There are only one and a half years’ age difference between me and Ned, so we have a lot of growing-up memories in common including Smokey and the Bandit; India Jones; our respective pet Gerbils (Jeremy Shaver and Eddie); LEGO; camping holidays; The DANDY and The BEANO comics; and playing Roland in Time on our 1980s Amstrad PC.

Ned has many interests in life amongst which perfecting his chilli con carne recipe and taking beautiful photos rank highly. These are the Dorset Nagas that he has nurtured from seed to lend his cooking extra spiciness.

The photo was taken using the Pentax SLR which he has very kindly lent me so that I can learn the way of the digital SLR in coming months. I used to have a manual SLR when I was 18; the very same old film camera which my Mum was given for her eighteeneth birthday. It was a PRAKTIKA and I loved exploring the behaviours of light with its shutter speeds and apertures, and the act of crafting photos with it and setting up all the parameters before taking a shot. But in recent years, I abandoned this approach in favour of the far quicker point-and-shoot method. This was a good strategy for a while and I cannot fault the portability or ease of use of the point and shoot camera.

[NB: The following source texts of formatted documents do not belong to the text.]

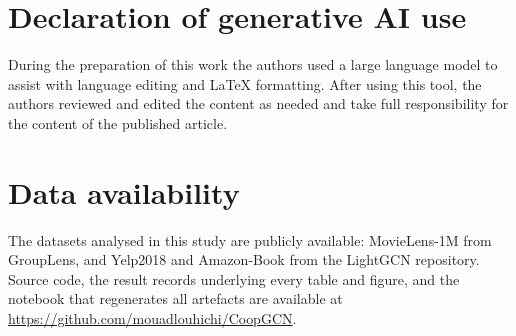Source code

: \documentclass[final,5p,times,twocolumn]{elsarticle}
\begin{document}
\section*{Declaration of generative AI use}

During the preparation of this work the authors used a large language model to
assist with language editing and LaTeX formatting. After using this tool, the
authors reviewed and edited the content as needed and take full responsibility
for the content of the published article.

\section*{Data availability}

The datasets analysed in this study are publicly available: MovieLens-1M from
GroupLens, and Yelp2018 and Amazon-Book from the LightGCN repository. Source
code, the result records underlying every table and figure, and the notebook
that regenerates all artefacts are available at
\url{https://github.com/mouadlouhichi/CoopGCN}.



\end{document}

However, light waves and sound waves and seeing and listening are very subtle phenomena. What I have loved so much about bringing the Audio Technica microphone into my sonic practice, is how using that microphone extends and enhances the act of hearing. When I was recording some pigeons the other day with that microphone, I noticed that the microphone was not only documenting the cooing sound as I hear it, but also picking up on some details in the sound which I hadn’t noticed before. In other words, recording the pigeon with my device made me listen differently.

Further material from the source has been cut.